The artificial east island created between the slave labour built New Cut and the docks in Bristol England. The prison in which the slaves were kept has few reamins on the island. The main gate still stands on the south east corner (in front of Graham's -- a builder's merchants) of the island bearing the following sign:

The Bristol Riots Of 1831
This was the gate to the 'New Gaol', stormed by Bristolians protesting for democratic reform. This plaque commemorates those who fought for the Reform Acts, the 500 killed during the riots, the hundreds who were imprisoned, flogged or transported and the 5 rioters who were hanged from this gate.
The island hosts Bristol's dry dock for small vessel maintenance (see Avonmouth for larger local docks), several storage, launch and pontoon facilities for local boat owners and the dock holding the SS Great Britain that has and is undergoing restoration for many years.

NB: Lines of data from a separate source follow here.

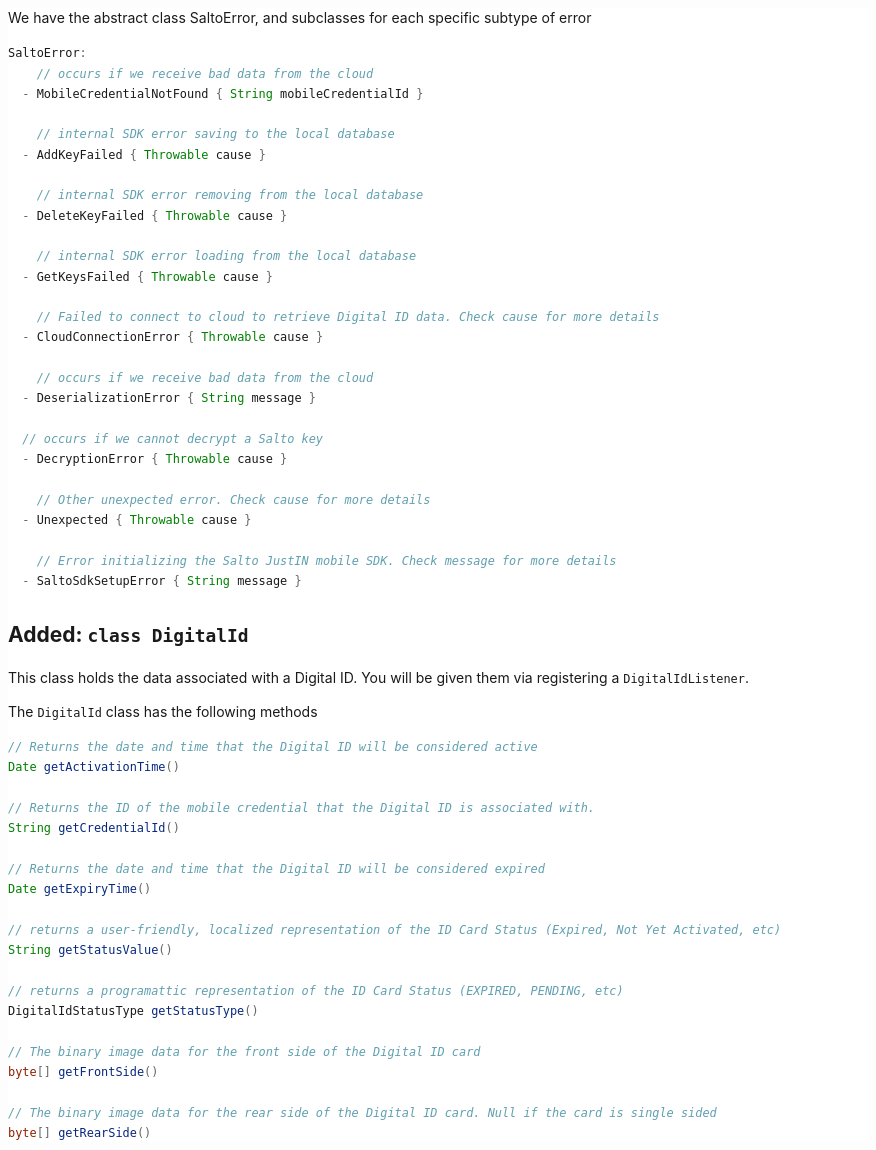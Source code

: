 We have the abstract class SaltoError, and subclasses for each specific subtype of error
```java
SaltoError:
    // occurs if we receive bad data from the cloud
  - MobileCredentialNotFound { String mobileCredentialId }
    
    // internal SDK error saving to the local database
  - AddKeyFailed { Throwable cause }

    // internal SDK error removing from the local database
  - DeleteKeyFailed { Throwable cause }

    // internal SDK error loading from the local database
  - GetKeysFailed { Throwable cause }

    // Failed to connect to cloud to retrieve Digital ID data. Check cause for more details
  - CloudConnectionError { Throwable cause }

    // occurs if we receive bad data from the cloud
  - DeserializationError { String message }

  // occurs if we cannot decrypt a Salto key
  - DecryptionError { Throwable cause }

    // Other unexpected error. Check cause for more details
  - Unexpected { Throwable cause }

    // Error initializing the Salto JustIN mobile SDK. Check message for more details
  - SaltoSdkSetupError { String message }
```

## Added: `class DigitalId`
This class holds the data associated with a Digital ID. You will be given them via registering a `DigitalIdListener`.

The `DigitalId` class has the following methods

```java
// Returns the date and time that the Digital ID will be considered active
Date getActivationTime()

// Returns the ID of the mobile credential that the Digital ID is associated with.
String getCredentialId() 

// Returns the date and time that the Digital ID will be considered expired
Date getExpiryTime() 

// returns a user-friendly, localized representation of the ID Card Status (Expired, Not Yet Activated, etc)
String getStatusValue()

// returns a programattic representation of the ID Card Status (EXPIRED, PENDING, etc)
DigitalIdStatusType getStatusType()

// The binary image data for the front side of the Digital ID card
byte[] getFrontSide()

// The binary image data for the rear side of the Digital ID card. Null if the card is single sided
byte[] getRearSide()
```
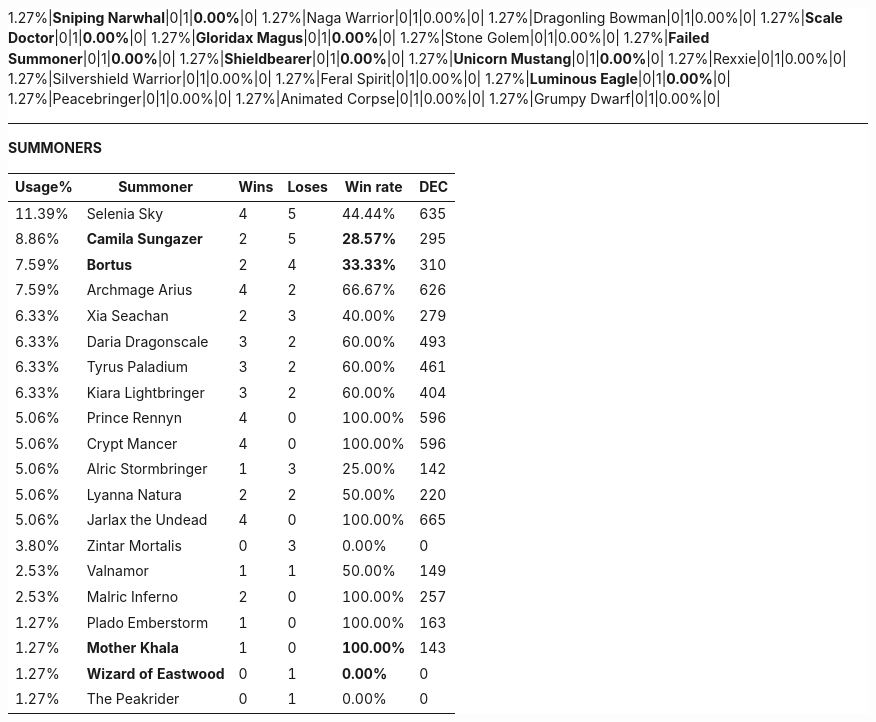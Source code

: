 1.27%|**Sniping Narwhal**|0|1|**0.00%**|0|
1.27%|Naga Warrior|0|1|0.00%|0|
1.27%|Dragonling Bowman|0|1|0.00%|0|
1.27%|**Scale Doctor**|0|1|**0.00%**|0|
1.27%|**Gloridax Magus**|0|1|**0.00%**|0|
1.27%|Stone Golem|0|1|0.00%|0|
1.27%|**Failed Summoner**|0|1|**0.00%**|0|
1.27%|**Shieldbearer**|0|1|**0.00%**|0|
1.27%|**Unicorn Mustang**|0|1|**0.00%**|0|
1.27%|Rexxie|0|1|0.00%|0|
1.27%|Silvershield Warrior|0|1|0.00%|0|
1.27%|Feral Spirit|0|1|0.00%|0|
1.27%|**Luminous Eagle**|0|1|**0.00%**|0|
1.27%|Peacebringer|0|1|0.00%|0|
1.27%|Animated Corpse|0|1|0.00%|0|
1.27%|Grumpy Dwarf|0|1|0.00%|0|

---
**SUMMONERS**

Usage%|Summoner|Wins|Loses|Win rate|DEC|
-|-|-|-|-|-|
11.39%|Selenia Sky|4|5|44.44%|635|
8.86%|**Camila Sungazer**|2|5|**28.57%**|295|
7.59%|**Bortus**|2|4|**33.33%**|310|
7.59%|Archmage Arius|4|2|66.67%|626|
6.33%|Xia Seachan|2|3|40.00%|279|
6.33%|Daria Dragonscale|3|2|60.00%|493|
6.33%|Tyrus Paladium|3|2|60.00%|461|
6.33%|Kiara Lightbringer|3|2|60.00%|404|
5.06%|Prince Rennyn|4|0|100.00%|596|
5.06%|Crypt Mancer|4|0|100.00%|596|
5.06%|Alric Stormbringer|1|3|25.00%|142|
5.06%|Lyanna Natura|2|2|50.00%|220|
5.06%|Jarlax the Undead|4|0|100.00%|665|
3.80%|Zintar Mortalis|0|3|0.00%|0|
2.53%|Valnamor|1|1|50.00%|149|
2.53%|Malric Inferno|2|0|100.00%|257|
1.27%|Plado Emberstorm|1|0|100.00%|163|
1.27%|**Mother Khala**|1|0|**100.00%**|143|
1.27%|**Wizard of Eastwood**|0|1|**0.00%**|0|
1.27%|The Peakrider|0|1|0.00%|0|
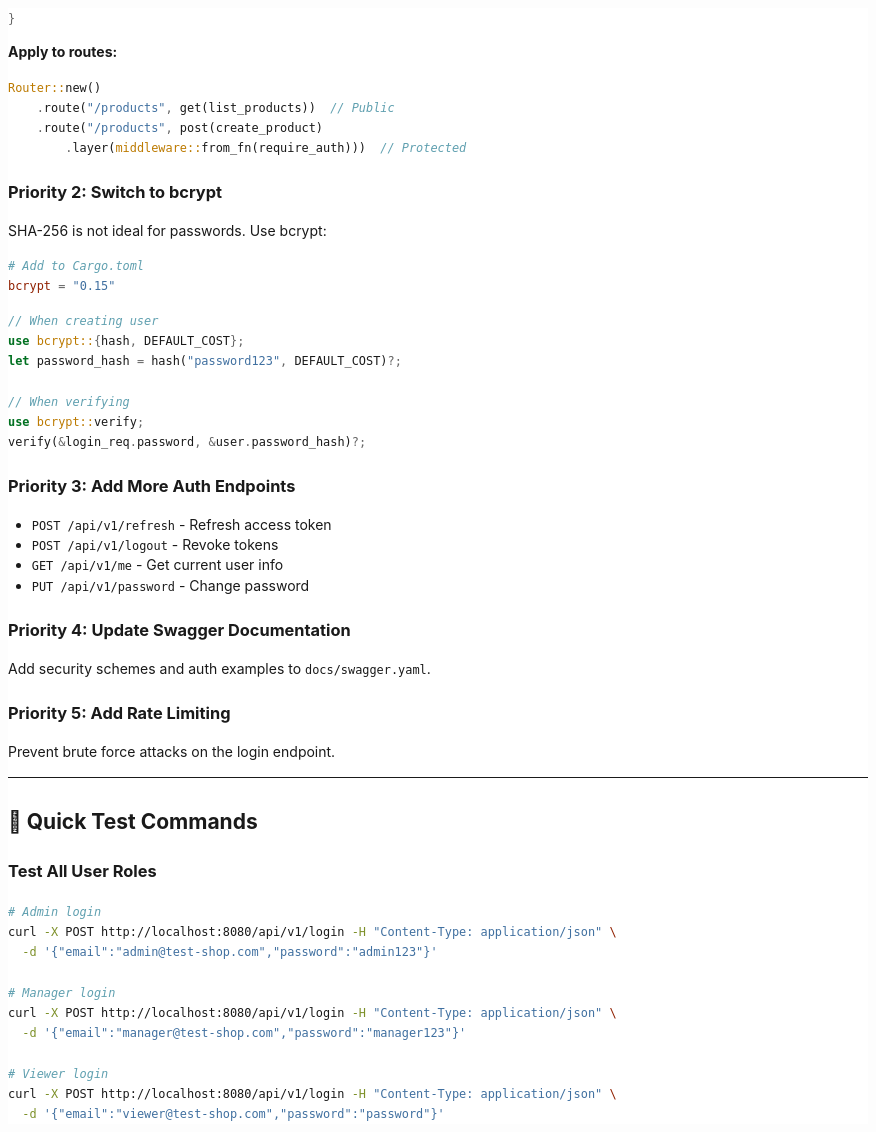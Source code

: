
 ```rust
}
```

**Apply to routes:**
```rust
Router::new()
    .route("/products", get(list_products))  // Public
    .route("/products", post(create_product)
        .layer(middleware::from_fn(require_auth)))  // Protected
```

### Priority 2: Switch to bcrypt
SHA-256 is not ideal for passwords. Use bcrypt:

```toml
# Add to Cargo.toml
bcrypt = "0.15"
```

```rust
// When creating user
use bcrypt::{hash, DEFAULT_COST};
let password_hash = hash("password123", DEFAULT_COST)?;

// When verifying
use bcrypt::verify;
verify(&login_req.password, &user.password_hash)?;
```

### Priority 3: Add More Auth Endpoints
- `POST /api/v1/refresh` - Refresh access token
- `POST /api/v1/logout` - Revoke tokens
- `GET /api/v1/me` - Get current user info
- `PUT /api/v1/password` - Change password

### Priority 4: Update Swagger Documentation
Add security schemes and auth examples to `docs/swagger.yaml`.

### Priority 5: Add Rate Limiting
Prevent brute force attacks on the login endpoint.

---

## 🧪 Quick Test Commands

### Test All User Roles
```bash
# Admin login
curl -X POST http://localhost:8080/api/v1/login -H "Content-Type: application/json" \
  -d '{"email":"admin@test-shop.com","password":"admin123"}'

# Manager login
curl -X POST http://localhost:8080/api/v1/login -H "Content-Type: application/json" \
  -d '{"email":"manager@test-shop.com","password":"manager123"}'

# Viewer login
curl -X POST http://localhost:8080/api/v1/login -H "Content-Type: application/json" \
  -d '{"email":"viewer@test-shop.com","password":"password"}'
```
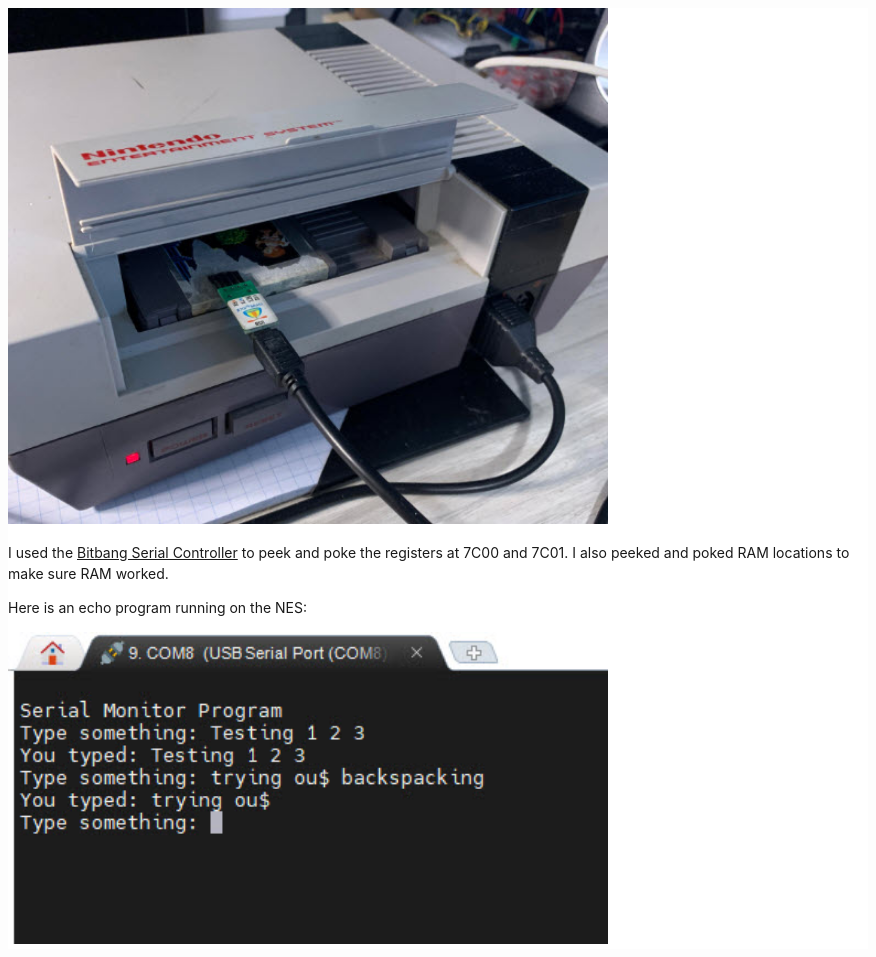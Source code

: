 <img src="propPlug.jpg" width=600>

I used the [Bitbang Serial Controller](../bitbangSerial/README.md) to peek and poke the registers
at 7C00 and 7C01. I also peeked and poked RAM locations to make sure RAM worked.

Here is an echo program running on the NES:

<img src="running.jpg" width=600>
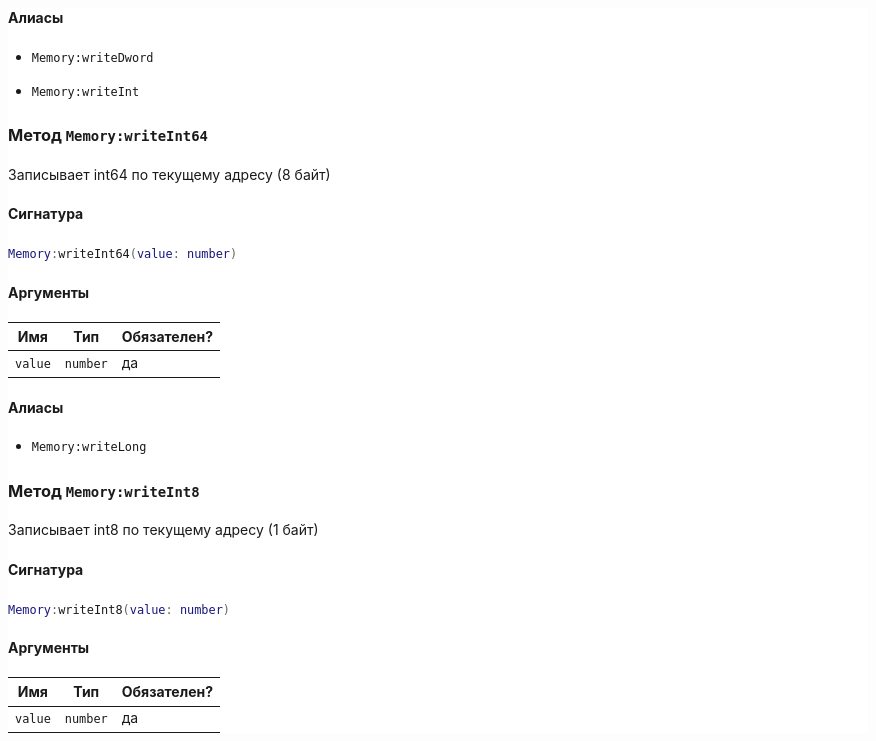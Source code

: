 #### Алиасы

- `Memory:writeDword`

- `Memory:writeInt`

### Метод `Memory:writeInt64`

Записывает int64 по текущему адресу (8 байт)

#### Сигнатура

```lua
Memory:writeInt64(value: number)
```

#### Аргументы

<table>
  <thead>
    <tr>
      <th>Имя</th>
      <th>Тип</th>
      <th>Обязателен?</th>
    </tr>
  </thead>
  <tbody>
    <tr>
      <td><code>value</code></td>
      <td><code>number</code></td>
      <td>да</td>
    </tr>
  </tbody>
</table>

#### Алиасы

- `Memory:writeLong`

### Метод `Memory:writeInt8`

Записывает int8 по текущему адресу (1 байт)

#### Сигнатура

```lua
Memory:writeInt8(value: number)
```

#### Аргументы

<table>
  <thead>
    <tr>
      <th>Имя</th>
      <th>Тип</th>
      <th>Обязателен?</th>
    </tr>
  </thead>
  <tbody>
    <tr>
      <td><code>value</code></td>
      <td><code>number</code></td>
      <td>да</td>
    </tr>
  </tbody>
</table>
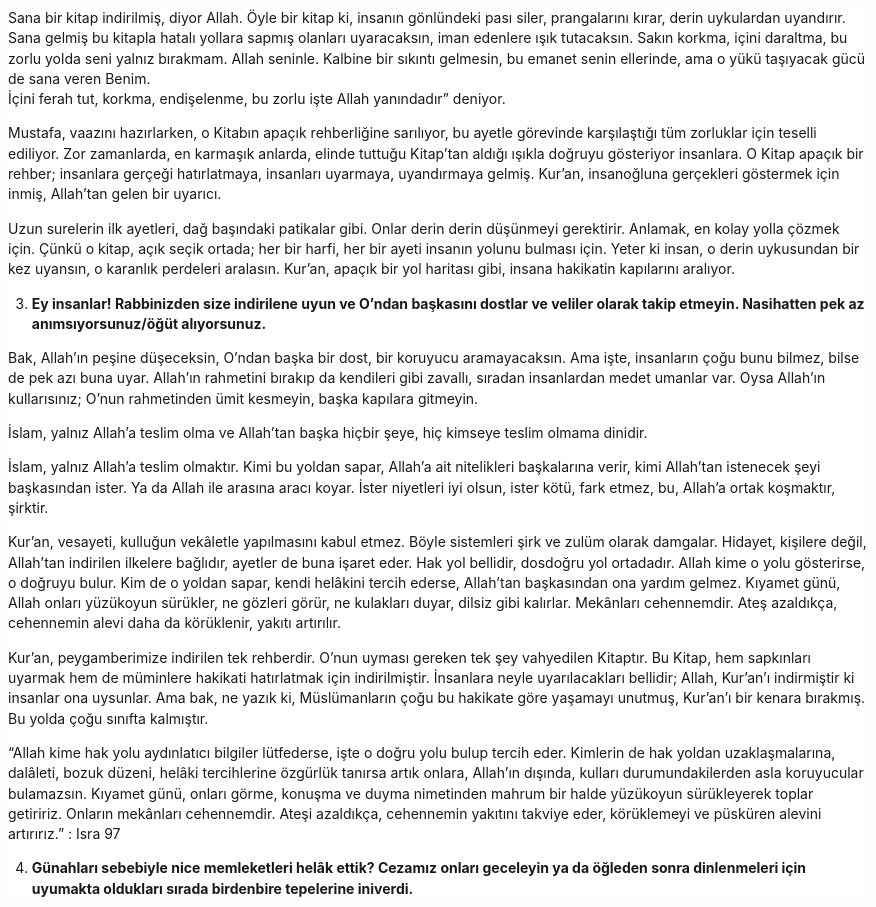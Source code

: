 Sana bir kitap indirilmiş, diyor Allah. Öyle bir kitap ki, insanın gönlündeki pası siler, prangalarını kırar, derin uykulardan uyandırır. Sana gelmiş bu kitapla hatalı yollara sapmış olanları uyaracaksın, iman edenlere ışık tutacaksın. Sakın korkma, içini daraltma, bu zorlu yolda seni yalnız bırakmam. Allah seninle. Kalbine bir sıkıntı gelmesin, bu emanet senin ellerinde, ama o yükü taşıyacak gücü de sana veren Benim.  
İçini ferah tut, korkma, endişelenme, bu zorlu işte Allah yanındadır” deniyor.

Mustafa, vaazını hazırlarken, o Kitabın apaçık rehberliğine sarılıyor, bu ayetle görevinde karşılaştığı tüm zorluklar için teselli ediliyor. Zor zamanlarda, en karmaşık anlarda, elinde tuttuğu Kitap’tan aldığı ışıkla doğruyu gösteriyor insanlara. O Kitap apaçık bir rehber; insanlara gerçeği hatırlatmaya, insanları uyarmaya, uyandırmaya gelmiş. Kur’an, insanoğluna gerçekleri göstermek için inmiş, Allah’tan gelen bir uyarıcı.

Uzun surelerin ilk ayetleri, dağ başındaki patikalar gibi. Onlar derin derin düşünmeyi gerektirir. Anlamak, en kolay yolla çözmek için. Çünkü o kitap, açık seçik ortada; her bir harfi, her bir ayeti insanın yolunu bulması için. Yeter ki insan, o derin uykusundan bir kez uyansın, o karanlık perdeleri aralasın. Kur’an, apaçık bir yol haritası gibi, insana hakikatin kapılarını aralıyor.

3. **Ey insanlar! Rabbinizden size indirilene uyun ve O’ndan başkasını dostlar ve veliler olarak takip etmeyin. Nasihatten pek az anımsıyorsunuz/öğüt alıyorsunuz.**

  
Bak, Allah’ın peşine düşeceksin, O’ndan başka bir dost, bir koruyucu aramayacaksın. Ama işte, insanların çoğu bunu bilmez, bilse de pek azı buna uyar. Allah’ın rahmetini bırakıp da kendileri gibi zavallı, sıradan insanlardan medet umanlar var. Oysa Allah’ın kullarısınız; O’nun rahmetinden ümit kesmeyin, başka kapılara gitmeyin.  
  
İslam, yalnız Allah’a teslim olma ve Allah’tan başka hiçbir şeye, hiç kimseye teslim olmama dinidir.  
  
İslam, yalnız Allah’a teslim olmaktır. Kimi bu yoldan sapar, Allah’a ait nitelikleri başkalarına verir, kimi Allah’tan istenecek şeyi başkasından ister. Ya da Allah ile arasına aracı koyar. İster niyetleri iyi olsun, ister kötü, fark etmez, bu, Allah’a ortak koşmaktır, şirktir.

Kur’an, vesayeti, kulluğun vekâletle yapılmasını kabul etmez. Böyle sistemleri şirk ve zulüm olarak damgalar. Hidayet, kişilere değil, Allah’tan indirilen ilkelere bağlıdır, ayetler de buna işaret eder. Hak yol bellidir, dosdoğru yol ortadadır. Allah kime o yolu gösterirse, o doğruyu bulur. Kim de o yoldan sapar, kendi helâkini tercih ederse, Allah’tan başkasından ona yardım gelmez. Kıyamet günü, Allah onları yüzükoyun sürükler, ne gözleri görür, ne kulakları duyar, dilsiz gibi kalırlar. Mekânları cehennemdir. Ateş azaldıkça, cehennemin alevi daha da körüklenir, yakıtı artırılır.

Kur’an, peygamberimize indirilen tek rehberdir. O’nun uyması gereken tek şey vahyedilen Kitaptır. Bu Kitap, hem sapkınları uyarmak hem de müminlere hakikati hatırlatmak için indirilmiştir. İnsanlara neyle uyarılacakları bellidir; Allah, Kur’an’ı indirmiştir ki insanlar ona uysunlar. Ama bak, ne yazık ki, Müslümanların çoğu bu hakikate göre yaşamayı unutmuş, Kur’an’ı bir kenara bırakmış. Bu yolda çoğu sınıfta kalmıştır.  
  
“Allah kime hak yolu aydınlatıcı bilgiler lütfederse, işte o doğru yolu bulup tercih eder. Kimlerin de hak yoldan uzaklaşmalarına, dalâleti, bozuk düzeni, helâki tercihlerine özgürlük tanırsa artık onlara, Allah’ın dışında, kulları durumundakilerden asla koruyucular bulamazsın. Kıyamet günü, onları görme, konuşma ve duyma nimetinden mahrum bir halde yüzükoyun sürükleyerek toplar getiririz. Onların mekânları cehennemdir. Ateşi azaldıkça, cehennemin yakıtını takviye eder, körüklemeyi ve püsküren alevini artırırız.” : Isra 97

4. **Günahları sebebiyle nice memleketleri helâk ettik? Cezamız onları geceleyin ya da öğleden sonra dinlenmeleri için uyumakta oldukları sırada birdenbire tepelerine iniverdi.**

The former Brooke Bond tea factory on this island also bears this 'Spike Island' name and is a studio space for approximately a hundred local artists.

Spike Island
133 Cumberland Road
Bristol
BS1 6UX
England
+44 (0)117 929 2266

According to Anweb (http://www.anweb.co.uk/l_04_d5/d5a16.htm), Spike Island Artspace started as a studio group in 1976, then through funding they purchased and renovated the former tea factory. The space is some eighty-thousand square feet with studios ranging from two-hundred and fifty to a thousand square feet. The larger studios/workshops are in the Sculpture Shed and the common spaces for the printers.

Top Floor Studios forms a significant group of paint/canvas artists (http://www.topfloorstudios.org.uk) and the whole artspace is managed as a collective of like-groups by subletting and contract.

Regular shows, both open-weekend public and single-artist private views, cover paint; print; sculpture; video and installation.

Personal favourites (obviously subjective and will change like the weather) include:

  • Kathryn Thomas (http://www.kathryn-thomas.co.uk/) reminds me of the warm sun-spot-on-the-sea views from my hall room in Swansea University.
  • Everyone in the Sculpture Shed. Always something fun, noisy and/or huge.
  • John(ny) De Mearns (http://www.johndemearns.org) -- who would simply disown me if not included.

Art or it's interpretation and appreciation is wonderfully dynamic. Each and every person can and does form their own use or opinion as a product of absorption. Residents are very friendly and talkative.

Spike Island open exhibitions are reasonably major events in the Bristol Art scene. You will see a tide of local UWE art-students washing through on weekends. The central gallery space is considerably larger than that available to the Arnolfini. Previous shows included enormous tanks of icebergs and Caterpillar earth-movers covered in cow-hide. The Sculpture Shed space is similarly cavernous.